Quote Originally Posted by miles View Post
They are fair questions to ask. I think it always important to question, after all evolution is only a theory with a set amount of evidence to support it. I am most inclined to go with evolution as I think it makes the most sense. It has nothing to do with indoctrination as Bilbo suggests. I am someone that really does question everything, whence my cynicism. I seldom accept anything at face value, but in this case I think science has the more coherent suggestions as to how life has come about as it has. I struggle to take creationism seriously as in any way a reasonable explanation for existance.

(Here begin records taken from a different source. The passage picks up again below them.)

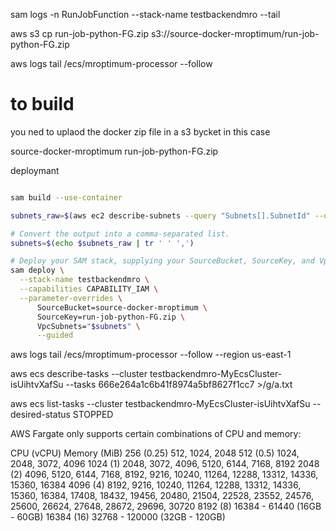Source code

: sam logs -n RunJobFunction --stack-name testbackendmro --tail




aws s3 cp run-job-python-FG.zip s3://source-docker-mroptimum/run-job-python-FG.zip

aws logs tail /ecs/mroptimum-processor --follow

# to build 

you ned to uplaod the docker zip file in a s3 bycket in this case 

source-docker-mroptimum
run-job-python-FG.zip





deploymant
```bash

sam build --use-container

subnets_raw=$(aws ec2 describe-subnets --query "Subnets[].SubnetId" --output text)

# Convert the output into a comma-separated list.
subnets=$(echo $subnets_raw | tr ' ' ',')

# Deploy your SAM stack, supplying your SourceBucket, SourceKey, and VpcSubnets parameters
sam deploy \
  --stack-name testbackendmro \
  --capabilities CAPABILITY_IAM \
  --parameter-overrides \
      SourceBucket=source-docker-mroptimum \
      SourceKey=run-job-python-FG.zip \
      VpcSubnets="$subnets" \
      --guided

```


aws logs tail /ecs/mroptimum-processor --follow --region us-east-1


 aws ecs describe-tasks --cluster testbackendmro-MyEcsCluster-isUihtvXafSu --tasks 666e264a1c6b41f8974a5bf8627f1cc7 >/g/a.txt



  aws ecs list-tasks --cluster testbackendmro-MyEcsCluster-isUihtvXafSu --desired-status STOPPED




AWS Fargate only supports certain combinations of CPU and memory:

CPU (vCPU)	Memory (MiB)
256 (0.25)	512, 1024, 2048
512 (0.5)	1024, 2048, 3072, 4096
1024 (1)	2048, 3072, 4096, 5120, 6144, 7168, 8192
2048 (2)	4096, 5120, 6144, 7168, 8192, 9216, 10240, 11264, 12288, 13312, 14336, 15360, 16384
4096 (4)	8192, 9216, 10240, 11264, 12288, 13312, 14336, 15360, 16384, 17408, 18432, 19456, 20480, 21504, 22528, 23552, 24576, 25600, 26624, 27648, 28672, 29696, 30720
8192 (8)	16384 - 61440 (16GB - 60GB)
16384 (16)	32768 - 120000 (32GB - 120GB)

I'm cynical about a lot of things and religion itself is something I struggle to take seriously too, but that's another topic entirely. I do respect people who have their particular faiths though. They have a certainty that I just don't have.
Well miles finally something we can actually agree on. I'm no Bible beater myself (although I relate more to that sacred text than any other more than likely because I grew up with it) but I kind of take a Joseph Campbell approach to religion. I think the morals and values that can be taken from these sacred texts and used by the average person are lost because the leaders of organized religion politicize or skew the truth of the stories from those texts.

Lots of people see the story of Adam & Eve and see a story of temptation or deception or whatever. I look at it and see an OMNIPOTENT (all seeing, all knowing, all powerful) God giving humans the opportunity to have free will. If God is omnipotent, then of course #1 Why put the Tree of Knowledge in the Garden of Eden? #2 Why point it out to Adam and Eve and say "Make sure you don't eat the fruit from that tree"?....it's because God knew they would eat from it and it could be said that God WANTED them to eat from that tree, but that's an angle on the story not many people take the time to see.